Though my example carpet bag will be sewn together, I will be providing resources for those of you who don’t sew and prefer to work in other media – knitted and fulled, felted, crocheted, quilted – who want the easy finishing and style of our JUL screw-in leather handles made right here in the USA in our Studio in Catonsville, Maryland.
In this first post, I want to tell you why my demonstration piece is a flat weave indigenous textile. I think it’s a story worth telling because it lets you know why it’s not a knitted/fulled bag – of which I have made many when I was working with my sister and knitwear designer Noni – and it lets you know why I chose this particular medium even though it entails some special challenges. Why I’m not knitting this bag is a very short story: I have arthritis and can no longer knit. Why I’m sewing the bag out of an antique textile is a longer story:
My most important and prized possession as a kid was a flat weave rug – a kilim. I don’t know where it was made – perhaps Turkey. Below is a picture of the rug in my home today. This is the story of how it came to be mine.
I must have been about 16. I was in the car with my mother and we saw a guy by the side of the road selling rugs. My mother had a kilim and several other oriental rugs that we both loved and so of course we stopped. I picked out the most vibrant and largest of the rugs and my mother bought it as a gift for me. It was only $150 because the guy who sold it to us was watching the rugs for a friend named Angel who hadn’t told him anything about how the rugs should be priced. We knew we were getting something wonderful for virtually nothing. My mother later said we should have bought them all.
Throughout middle school and high school I wanted to be an artist. I drew all the time. One of the things I drew was the rugs. I drew them over and over. Some of these drawings are lost. I have no idea what happened to them. But I still have a few, including two etchings I did. This etching is of the kilim rug my mother had (right) and a Swedish blanket (left) that I still have.
I would pile up the wooden dining room chairs on top of my bed and arrange the rugs over them to get draped forms. The ways the patterns changed and swooped when draped fascinated me. The rugs felt alive, dynamic.
Below is my second rug etching, this one of my rug. I turned the form upside down to create a disoriented feeling of suspension and called it “Dragons and Fire in my Carpet.” Can you see the modification I made to the pattern?
This third image is a drawing, rather than an etching.

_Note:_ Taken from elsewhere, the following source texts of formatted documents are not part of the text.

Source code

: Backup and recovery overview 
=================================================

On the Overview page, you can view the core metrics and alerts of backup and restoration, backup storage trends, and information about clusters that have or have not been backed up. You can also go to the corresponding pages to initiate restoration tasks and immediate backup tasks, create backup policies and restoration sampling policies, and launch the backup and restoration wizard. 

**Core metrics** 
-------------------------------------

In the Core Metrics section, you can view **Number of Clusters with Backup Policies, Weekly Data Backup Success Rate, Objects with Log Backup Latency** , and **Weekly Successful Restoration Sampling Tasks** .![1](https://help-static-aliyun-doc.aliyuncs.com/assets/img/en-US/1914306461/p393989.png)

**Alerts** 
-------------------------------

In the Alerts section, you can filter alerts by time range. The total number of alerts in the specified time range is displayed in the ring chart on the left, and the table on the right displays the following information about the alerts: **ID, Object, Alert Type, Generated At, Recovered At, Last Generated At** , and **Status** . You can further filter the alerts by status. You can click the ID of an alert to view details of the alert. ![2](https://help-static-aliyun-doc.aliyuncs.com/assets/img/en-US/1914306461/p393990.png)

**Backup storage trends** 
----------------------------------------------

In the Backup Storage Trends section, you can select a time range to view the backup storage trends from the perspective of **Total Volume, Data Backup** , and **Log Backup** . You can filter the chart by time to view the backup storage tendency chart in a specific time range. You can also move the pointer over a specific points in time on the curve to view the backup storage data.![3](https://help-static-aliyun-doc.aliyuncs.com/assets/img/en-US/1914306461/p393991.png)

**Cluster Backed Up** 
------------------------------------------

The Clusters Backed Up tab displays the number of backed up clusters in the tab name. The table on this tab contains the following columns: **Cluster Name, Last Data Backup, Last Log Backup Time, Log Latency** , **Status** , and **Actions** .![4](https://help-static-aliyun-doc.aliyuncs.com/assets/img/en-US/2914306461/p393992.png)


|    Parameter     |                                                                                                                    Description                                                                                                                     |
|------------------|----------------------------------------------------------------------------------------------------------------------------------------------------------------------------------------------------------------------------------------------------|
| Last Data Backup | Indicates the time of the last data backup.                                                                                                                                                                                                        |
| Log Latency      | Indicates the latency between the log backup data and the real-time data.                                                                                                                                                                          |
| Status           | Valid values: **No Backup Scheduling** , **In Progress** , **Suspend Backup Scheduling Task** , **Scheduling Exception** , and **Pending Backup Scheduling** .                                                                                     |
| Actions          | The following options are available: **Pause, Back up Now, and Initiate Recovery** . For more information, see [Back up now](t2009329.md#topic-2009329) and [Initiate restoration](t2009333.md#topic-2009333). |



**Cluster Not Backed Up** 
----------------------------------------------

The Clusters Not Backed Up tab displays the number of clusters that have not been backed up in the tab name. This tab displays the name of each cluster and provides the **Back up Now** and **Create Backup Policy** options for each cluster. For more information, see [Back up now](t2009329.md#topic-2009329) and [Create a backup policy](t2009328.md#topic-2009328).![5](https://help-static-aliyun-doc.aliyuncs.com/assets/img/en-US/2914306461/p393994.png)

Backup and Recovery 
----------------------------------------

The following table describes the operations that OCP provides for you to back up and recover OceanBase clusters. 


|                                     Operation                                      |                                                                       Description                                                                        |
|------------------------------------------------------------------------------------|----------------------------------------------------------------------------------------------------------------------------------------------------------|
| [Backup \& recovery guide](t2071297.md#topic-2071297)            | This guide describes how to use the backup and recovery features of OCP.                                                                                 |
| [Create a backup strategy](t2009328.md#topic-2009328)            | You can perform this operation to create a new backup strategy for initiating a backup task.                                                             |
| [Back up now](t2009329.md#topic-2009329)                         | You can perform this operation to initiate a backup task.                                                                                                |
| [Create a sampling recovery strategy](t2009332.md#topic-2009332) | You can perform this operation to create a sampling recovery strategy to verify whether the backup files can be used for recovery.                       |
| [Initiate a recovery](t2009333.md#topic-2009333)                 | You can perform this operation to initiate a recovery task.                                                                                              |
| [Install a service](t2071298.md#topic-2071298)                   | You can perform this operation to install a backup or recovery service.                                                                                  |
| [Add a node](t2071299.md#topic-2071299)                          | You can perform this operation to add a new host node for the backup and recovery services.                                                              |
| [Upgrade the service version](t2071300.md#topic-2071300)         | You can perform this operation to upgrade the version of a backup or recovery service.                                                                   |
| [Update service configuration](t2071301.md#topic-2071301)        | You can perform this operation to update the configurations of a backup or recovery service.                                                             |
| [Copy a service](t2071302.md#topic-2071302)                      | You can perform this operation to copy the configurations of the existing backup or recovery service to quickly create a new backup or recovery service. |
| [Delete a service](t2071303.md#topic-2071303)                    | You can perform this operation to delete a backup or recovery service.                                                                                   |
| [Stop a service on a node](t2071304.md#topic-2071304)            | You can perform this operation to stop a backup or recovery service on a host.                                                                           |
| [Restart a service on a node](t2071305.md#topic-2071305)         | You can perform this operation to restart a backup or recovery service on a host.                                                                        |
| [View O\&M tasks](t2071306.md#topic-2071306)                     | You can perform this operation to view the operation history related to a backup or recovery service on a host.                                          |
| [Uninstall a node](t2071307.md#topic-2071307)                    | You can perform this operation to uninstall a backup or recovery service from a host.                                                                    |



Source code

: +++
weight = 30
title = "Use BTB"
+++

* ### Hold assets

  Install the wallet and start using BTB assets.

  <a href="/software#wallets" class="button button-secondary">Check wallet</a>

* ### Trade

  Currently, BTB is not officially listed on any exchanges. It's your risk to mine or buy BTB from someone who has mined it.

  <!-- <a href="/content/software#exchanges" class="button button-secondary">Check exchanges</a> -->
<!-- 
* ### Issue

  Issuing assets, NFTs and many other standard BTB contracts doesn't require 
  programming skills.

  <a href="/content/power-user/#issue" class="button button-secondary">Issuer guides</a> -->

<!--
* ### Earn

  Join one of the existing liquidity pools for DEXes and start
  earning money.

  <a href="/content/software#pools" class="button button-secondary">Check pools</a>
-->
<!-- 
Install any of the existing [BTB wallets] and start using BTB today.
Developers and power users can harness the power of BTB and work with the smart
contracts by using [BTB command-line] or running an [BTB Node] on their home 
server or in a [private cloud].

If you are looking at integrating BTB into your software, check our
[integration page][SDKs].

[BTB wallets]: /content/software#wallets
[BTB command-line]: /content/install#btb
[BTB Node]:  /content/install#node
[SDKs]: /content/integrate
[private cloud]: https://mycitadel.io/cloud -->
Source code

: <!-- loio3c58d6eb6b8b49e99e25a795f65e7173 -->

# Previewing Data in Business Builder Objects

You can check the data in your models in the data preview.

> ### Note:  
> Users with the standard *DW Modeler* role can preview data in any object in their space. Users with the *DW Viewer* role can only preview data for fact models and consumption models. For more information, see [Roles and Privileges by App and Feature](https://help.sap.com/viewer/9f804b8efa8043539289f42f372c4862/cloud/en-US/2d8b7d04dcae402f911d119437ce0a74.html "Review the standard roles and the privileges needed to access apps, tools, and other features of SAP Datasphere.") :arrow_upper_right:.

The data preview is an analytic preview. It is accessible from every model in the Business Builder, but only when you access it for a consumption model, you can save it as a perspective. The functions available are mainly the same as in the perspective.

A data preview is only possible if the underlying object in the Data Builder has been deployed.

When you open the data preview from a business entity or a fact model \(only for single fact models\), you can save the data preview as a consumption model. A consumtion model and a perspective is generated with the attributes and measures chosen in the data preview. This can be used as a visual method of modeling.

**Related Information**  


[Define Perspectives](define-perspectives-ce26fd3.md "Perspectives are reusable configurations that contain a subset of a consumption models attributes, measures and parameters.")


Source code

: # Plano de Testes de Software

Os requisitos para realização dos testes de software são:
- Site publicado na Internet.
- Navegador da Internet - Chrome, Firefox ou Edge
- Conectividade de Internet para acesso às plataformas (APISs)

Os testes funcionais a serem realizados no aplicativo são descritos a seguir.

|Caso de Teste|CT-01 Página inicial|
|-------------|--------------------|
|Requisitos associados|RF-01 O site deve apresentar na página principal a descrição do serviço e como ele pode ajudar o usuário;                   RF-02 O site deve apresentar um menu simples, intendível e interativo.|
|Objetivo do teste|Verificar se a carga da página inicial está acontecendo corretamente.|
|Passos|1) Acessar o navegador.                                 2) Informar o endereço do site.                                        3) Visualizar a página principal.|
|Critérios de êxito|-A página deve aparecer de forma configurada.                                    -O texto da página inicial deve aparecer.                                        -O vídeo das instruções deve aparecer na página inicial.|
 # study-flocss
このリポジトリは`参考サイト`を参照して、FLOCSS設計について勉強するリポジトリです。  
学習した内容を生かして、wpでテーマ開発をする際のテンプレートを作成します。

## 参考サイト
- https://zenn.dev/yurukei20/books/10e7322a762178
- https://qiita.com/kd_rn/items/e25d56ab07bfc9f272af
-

Here I have all of the textiles together: my mother’s (right), mine (center), and the Swedish blanket returns (left).
The next is in colored pencil and graphite and was near the end of the series. This drawing is twice as big as the others, as you can see from the fact that it’s on two pieces of paper.
I left parts of the pattern as line-drawing without shading/color. I was trying to push the sense of distortion that is already part of the design, the edges of the diamond motif woven so they appear to ripple even before they are draped over a pile of chairs. You will notice that same sneaky modification to the pattern in this one. I remember now that those modifications felt like a gesture toward self-portraiture. By the time I finished this series I felt like the rugs protected me and mine hung on my wall for years as I moved from place to place. Only recently has it gone on the floor, in part of the bedroom where it is rarely stepped on, and only in bare feet.
This final image is the rug from which I am making the carpet bag. By draping it over a ladder, I’m evoking the series of drawings I made in high school but also revealing to you the infrastructure that creates the draped form. I would be inclined to call this something like: Portrait of a Turkish Carpet with Madurese Door and Step Ladder.
All of the items in this image have a social life that preceded my encounters with them. The step ladder is old and I’m not sure where it came from, someone in the family, maybe grandparents. And the carved wooden door was part of a house in Madura, an island off the eastern coast of Java in Indonesia. The windows are at home but the door is too tall to live in my house so it has to live at the studio.
The rug had a history before it ever came to me, as evidenced by damage and wear in the fibers, fading in the color. This means that part of the task of making it into a bag is stabilizing it, repairing it in ways that don’t cover up the evidence of its past lives, but instead preserve the detail of the damage. To me, what emerges in the patterns of wear and weakness is beautiful, the vestiges of social life somewhere else – living in another time and space.